Yes, that works, IF burning at a slower speed works, but it doesn't solve the problem. You don't solve problems by ignoring them.

One thing I forgot to mention is probably the most frequent reason you can no longer burn at faster speeds when you could before, when there's nothing else wrong, after the drive has been used for a long while.

The motor in an optical drive has cheap sleeve bearings - I've never seen or heard of an optical drive that has anything else for bearings. Eventually the sleeve bearings and/or their lubrication deteriorate to the point the bearings are producing too much friction. When that happens, at first, the drive can no longer spin the motor at it's max speeds properly. As more time goes by, it can no longer spin the disk at even 1X speed (the original audio CD speed) and at that point the mboard bios and Windows can no longer recognize a disk in the drive, or sometimes, the motor wont't even start to spin because of the friction or it seizes.
That's probably the most common reason an optical drive becomes unusable after it has been used a lot, and the reason that for a long time, since optical drives have been capable of more than 4X or 8X read speeds, no optical drive has had more than a one year warranty.

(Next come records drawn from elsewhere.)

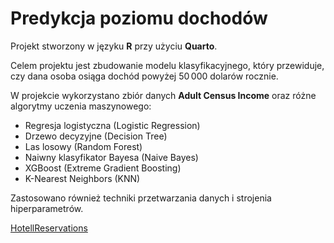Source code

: # Predykcja poziomu dochodów

 Projekt stworzony w języku **R** przy użyciu **Quarto**.

Celem projektu jest zbudowanie modelu klasyfikacyjnego, który przewiduje, czy dana osoba osiąga dochód powyżej 50 000 dolarów rocznie.

W projekcie wykorzystano zbiór danych **Adult Census Income** oraz różne algorytmy uczenia maszynowego:
- Regresja logistyczna (Logistic Regression) 
- Drzewo decyzyjne (Decision Tree)
- Las losowy (Random Forest)
- Naiwny klasyfikator Bayesa (Naive Bayes)  
- XGBoost (Extreme Gradient Boosting)
- K-Nearest Neighbors (KNN)

Zastosowano również techniki przetwarzania danych i strojenia hiperparametrów.


[HotellReservations](https://patrycjamv.github.io/Klasyfikacja-dochodow/income_classification.html)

A tip - most people are not aware of this.

As well as your mboard bios spinning a disk in at least one optical drive, if not all of them, while booting if a disk is present, and Windows spinning at least one disk in an optical drive, if not all of them, when it first loads, if a disk is present in (a) drive(s) Windows 95 and up also spins the disks at seemingly random times while you are using Windows, even when you are not actively accessing the disk, sometimes at slower speeds and you may not hear it spinning, and often WITHOUT lighting up the led on the drive.
Because of that, you will be able to make use of the finite life of the motor bearings longer, and be able to use the optical drive longer, if you remove disks whenever you are not using them.